The profit-motivated transaction exception
A separate and narrower path exists for losses connected to a transaction entered into for profit — for example, if the scam was structured as an investment opportunity rather than a straightforward theft, some victims may be able to argue the loss qualifies under this exception rather than as a personal theft loss. This is a fact-specific and technical area, distinct from how a straightforward theft loss differs from an investment loss for tax purposes, and typically requires documentation showing the funds were placed with a genuine profit motive and that recovery is not reasonably expected.
What documentation tends to matter
- Evidence of the scam. Records showing how the funds were transferred, communications with the scammer, and any police or regulatory reports filed.

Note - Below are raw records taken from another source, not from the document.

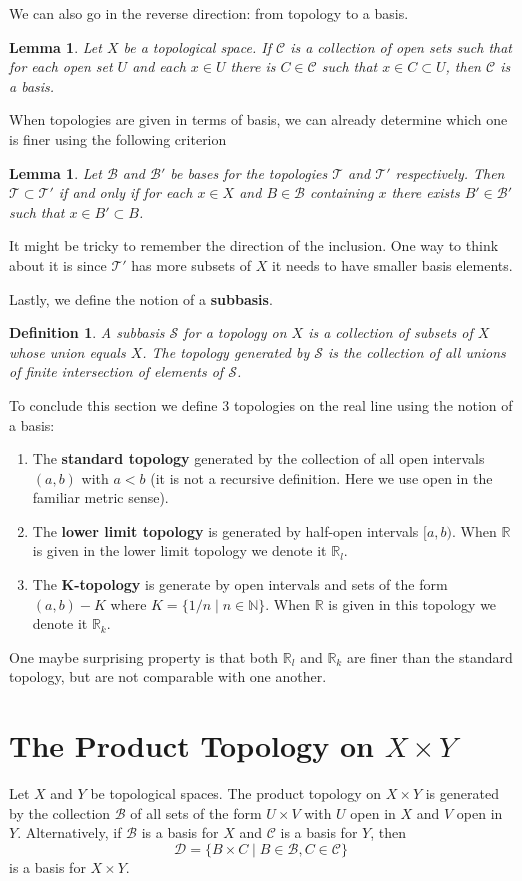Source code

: \documentclass{article}
\newcommand{\Ba}{\mathcal{B}}
\newcommand{\Ta}{\mathcal{T}}
\newcommand{\R}{\mathbb{R}}
\newcommand{\N}{\mathbb{N}}
\newcommand{\Ss}{\mathcal{S}} %
\newtheorem{lemma}[theorem]{Lemma}
\newtheorem*{definition}{Definition}
\theoremstyle{remark}
\begin{document}
We can also go in the reverse direction: from topology to a basis.
\begin{lemma}
    Let $X$ be a topological space. If $\mathcal{C}$ is a collection of open sets such that for each open set $U$ and each $x\in U$ there is $C\in\mathcal{C}$ such that $x\in C\subset U$, then $\mathcal{C}$ is a basis.
\end{lemma}

When topologies are given in terms of basis, we can already determine which one is finer using the following criterion
\begin{lemma}
    Let $\Ba$ and $\Ba'$ be bases for the topologies $\Ta$ and $\Ta'$ respectively. Then
    $\Ta\subset\Ta'$ if and only if for each $x\in X$ and $B\in\Ba$ containing $x$ there exists $B'\in\Ba'$ such that $x\in B'\subset B$.
\end{lemma}
It might be tricky to remember the direction of the inclusion. One way to think about it is since $\Ta'$ has more subsets of $X$ it needs to have smaller basis elements.

Lastly, we define the notion of a \textbf{subbasis}.
\begin{definition}
    A subbasis $\Ss$ for a topology on $X$ is a collection of subsets of $X$ whose union equals $X$. The topology generated by $\Ss$ is the collection of all unions of finite intersection of elements of $\Ss$.
\end{definition}

To conclude this section we define 3 topologies on the real line using the notion of a basis:
\begin{enumerate}
    \item The \textbf{standard topology} generated by the collection of all open intervals $(a,b)$ with $a<b$ (it is not a recursive definition. Here we use open in the familiar metric sense).
    \item The \textbf{lower limit topology} is generated by half-open intervals $[a,b)$. When $\R$ is given in the lower limit topology we denote it $\R_l$.
    \item The \textbf{K-topology} is generate by open intervals and sets of the form $(a,b)-K$ where $K=\{1/n\mid n\in\N\}$. When $\R$ is given in this topology we denote it $\R_k$.
\end{enumerate}
One maybe surprising property is that both $\R_l$ and $\R_k$ are finer than the standard topology, but are not comparable with one another.

\section{The Product Topology on $X\times Y$}\label{sec:XtimesY}
Let $X$ and $Y$ be topological spaces. 
The product topology on $X\times Y$ is generated by the collection $\Ba$ of all sets of the form $U\times V$ with $U$ open in $X$ and $V$ open in $Y$.
Alternatively, if $\Ba$ is a basis for $X$ and $\mathcal{C}$ is a basis for $Y$, then
$$
    \mathcal{D}=\{B\times C\mid B\in\Ba, C\in\mathcal{C}\}
$$
is a basis for $X\times Y$.
\end{document}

- Proof of a profit motive. Documentation showing the funds were intended as an investment rather than a gift or personal payment.
- No reasonable prospect of recovery. Evidence that the loss is final, not a situation where recovery through legal action or restitution remains realistically possible.
How this differs from other crypto-related losses
It’s worth distinguishing scam losses from other situations that get lumped together in casual conversation. Losing money because an exchange became insolvent is a different fact pattern, closer to what’s discussed in whether losses from a crypto exchange bankruptcy can be deducted. Losing money because a token’s price simply declined is an ordinary investment loss, not a theft, and is treated under standard capital loss rules instead. Recognizing which category a loss falls into matters because the tax treatment differs meaningfully between them. It also helps to understand recurring patterns in Ponzi-style crypto offers, since scams structured that way sometimes fit more clearly into the profit-motivated exception than scams involving outright theft of access to a wallet.
What to weigh
Given how technical and fact-dependent this area is — and how often the underlying rules have changed in recent years — anyone who has lost money to a crypto scam and wants to understand their tax options should treat this as a starting point for a conversation with a qualified tax professional, not a final answer. The rules depend on the specific structure of the scam, the documentation available, and tax provisions that are themselves subject to change. General crypto tax basics, covered separately, don’t fully capture the nuances that apply once fraud enters the picture.
The takeaway
Most personal crypto scam losses currently fall outside the standard itemized theft-loss deduction, though a narrower exception exists for losses tied to profit-motivated transactions. Because the rules are technical, temporary, and dependent on individual circumstances, documenting everything thoroughly and consulting a tax professional is far more useful here than relying on a general rule of thumb.